Researchers hoped that by modifying the original DNA code to include the synthetic bases, new proteins could be generated to create various products. Up to this point, however, they have succeeded only in keeping the synthetic bases alive in the bacteria. Once the microbes can read the new genetic material and make the new non-natural proteins, leading researcher Romesberg says, “This will blow open what we can do with proteins.”
Development of Semi-Synthetic Life
The scientists from Scripps Research Institute began working to create this semi-synthetic life form in 2014. Several modifications have been made since that time, because the original attempts at insertions of the X and Y DNA bases into the primary four G, T, C, and A bases caused the bacteria to grow sickly. As a final step, researchers engineered special E. coli bacteria—using theinnovative gene-editing mechanism, CRISPR-Cas9—which would not perceive the X and Y molecules as foreign invaders.

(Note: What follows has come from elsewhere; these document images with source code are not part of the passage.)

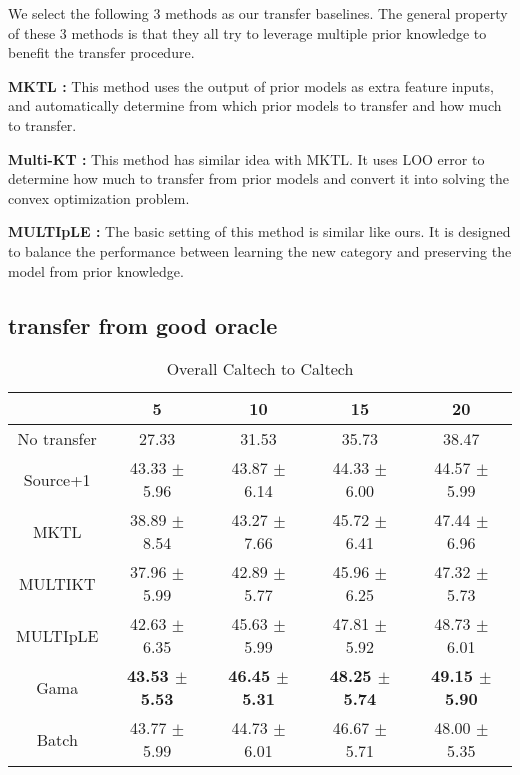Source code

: We select the following 3 methods as our transfer baselines. The general property of these 3 methods is that they all try to leverage multiple prior knowledge to benefit the transfer procedure.

\textbf{MKTL \cite{jie2011multiclass}:} This method uses the output of prior models as extra feature inputs, and automatically determine from which prior models to transfer and how much to transfer.


\textbf{Multi-KT \cite{tommasi2014learning}:} This method has similar idea with MKTL. It uses LOO error to determine how much to transfer from prior models and convert it into solving the convex optimization problem.

\textbf{MULTIpLE \cite{kuzborskij2013n}:} The basic setting of this method is similar like ours. It is designed to balance the performance between learning the new category and preserving the model from prior knowledge.

\subsection{transfer from good oracle}
%
%

\begin{table}[htbp]
  \centering
  \caption{Overall Caltech to Caltech}
    \begin{tabular}{ccccc}
    \toprule
          & 5     & 10    & 15    & 20 \\
    \midrule
    No transfer &         27.33  &         31.53  &         35.73  &         38.47  \\
    Source+1    &         43.33 $\pm$ 5.96 &         43.87 $\pm$ 6.14  &         44.33 $\pm$ 6.00 &         44.57 $\pm$ 5.99  \\
    MKTL        &         38.89 $\pm$ 8.54 &         43.27 $\pm$ 7.66  &         45.72 $\pm$ 6.41 &         47.44 $\pm$ 6.96  \\
    MULTIKT     &         37.96 $\pm$ 5.99 &         42.89 $\pm$ 5.77  &         45.96 $\pm$ 6.25 &         47.32 $\pm$ 5.73 \\
    MULTIpLE    &         42.63 $\pm$ 6.35 &         45.63 $\pm$ 5.99  &         47.81 $\pm$ 5.92 &         48.73 $\pm$ 6.01\\
    Gama        &         \textbf{43.53 $\pm$ 5.53}&         \textbf{46.45 $\pm$ 5.31} &         \textbf{48.25 $\pm$ 5.74} &         \textbf{49.15 $\pm$ 5.90} \\
    Batch       &         43.77  $\pm$ 5.99&         44.73  $\pm$ 6.01 &         46.67 $\pm$ 5.71 &         48.00 $\pm$ 5.35\\
    \bottomrule
    \end{tabular}%
  \label{tab:C2C}%
\end{table}%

This created the stability necessary for the bacteria to survive. "Your genome has to be stable for the scale of your lifetime,” says Romesberg. “If the semisynthetic organism is going to really be an organism, it has to be able to stably maintain that information."

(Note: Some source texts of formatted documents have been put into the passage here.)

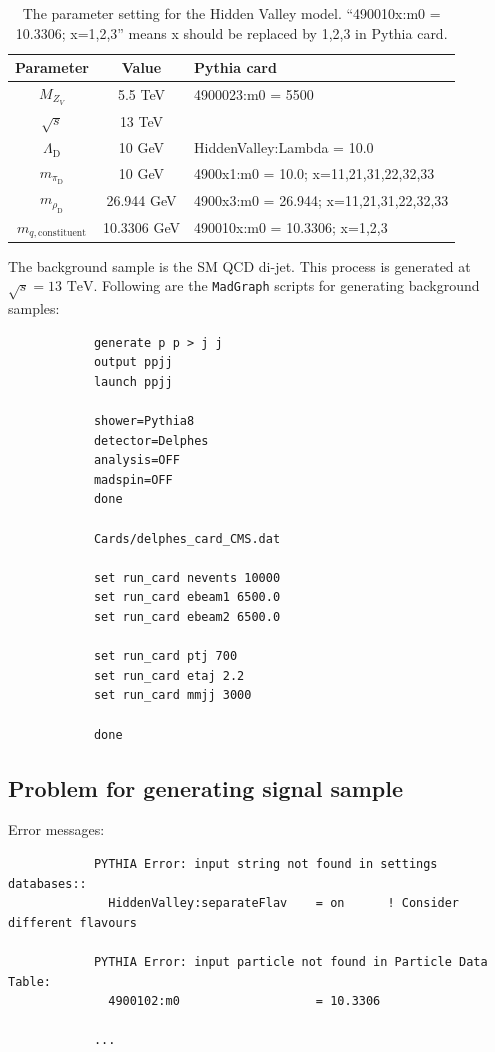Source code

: \documentclass[12pt]{article}
\begin{document}
		\begin{table}[htpb]
			\centering
			\caption{The parameter setting for the Hidden Valley model. ``490010x:m0 = 10.3306; x=1,2,3'' means x should be replaced by 1,2,3 in Pythia card.}
			\label{tab:hv_model_signal_parameter}
			\begin{tabular}{c|c|l}
				Parameter                  & Value       & Pythia card                             \\ \hline
				$M_{Z_V}$                  & 5.5 TeV     & 4900023:m0 = 5500                       \\
				$\sqrt{s}$                 & 13 TeV      &                                         \\
				$\Lambda_{\text{D}}$       & 10 GeV      & HiddenValley:Lambda = 10.0              \\
				$m_{\pi_{\text{D}}}$       & 10 GeV      & 4900x1:m0 = 10.0; x=11,21,31,22,32,33   \\
				$m_{\rho_{\text{D}}}$      & 26.944 GeV  & 4900x3:m0 = 26.944; x=11,21,31,22,32,33 \\
				$m_{q,\text{constituent}}$ & 10.3306 GeV & 490010x:m0 = 10.3306; x=1,2,3          
			\end{tabular}
		\end{table}

		The background sample is the SM QCD di-jet. This process is generated at $\sqrt{s} = \text{13 TeV}$. Following are the \verb|MadGraph| scripts for generating background samples:	
		\begin{verbatim}
			generate p p > j j
			output ppjj
			launch ppjj

			shower=Pythia8
			detector=Delphes
			analysis=OFF
			madspin=OFF
			done

			Cards/delphes_card_CMS.dat

			set run_card nevents 10000
			set run_card ebeam1 6500.0
			set run_card ebeam2 6500.0

			set run_card ptj 700
			set run_card etaj 2.2
			set run_card mmjj 3000

			done	
		\end{verbatim}
	\subsection{Problem for generating signal sample}%
	\label{sub:problem_for_generating_signal_sample}
		Error messages:
		\begin{verbatim}
			PYTHIA Error: input string not found in settings databases::
			  HiddenValley:separateFlav    = on      ! Consider different flavours

			PYTHIA Error: input particle not found in Particle Data Table:
			  4900102:m0                   = 10.3306

			...
		\end{verbatim}
\end{document}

Once the organism had achieved stability, the scientists saw a new future: "With the virtually unrestricted ability to maintain increased information, the optimised semi-synthetic organism now provides a suitable platform [to] ... create organisms with wholly unnatural attributes and traits not found elsewhere in nature."
"We can now get the light of life to stay on,” Romesberg says, of achieving cellular stability. “That suggests that all of life's processes can be subject to manipulation."
Concerns Regarding Semi-Synthetic Life
Not everyone shares the researchers’ vision about the future of the project. As early as 2014, people were expressing concerns about Romesberg’s attempts to alter E. Coli bacteria with synthetic DNA, even before he had achieved cellular stability.
“The arrival of this unprecedented ‘alien’ life form could in time have far-reaching ethical, legal and regulatory implications,” Jim Thomas of the ETC Group, a Canadian advocacy organization, told the New York Times. “While synthetic biologists invent new ways to monkey with the fundamentals of life, governments haven’t even been able to cobble together the basics of oversight, assessment or regulation for this surging field.”
At the time, Romesberg maintained, “This could never infect something.” The safety mechanism for the altered bacteria has always been their need to be fed the synthetic material. Romesberg says, “Our failsafe is based on the availability of X and Y and the cell could never make them.”
He adds, “In addition, evolution works by starting with something close and then changing what it can do in small steps. Our X and Y are unlike natural DNA, so nature has nothing close to start with. We have shown many times that when you do not provide X and Y, the cells die, every time.” He uses these arguments to reassure against an escape scenario from the lab.
As yet, the cells cannot do anything but survive. But in the next stages, as new proteins develop, concerns about sufficient oversight and regulations may become more relevant.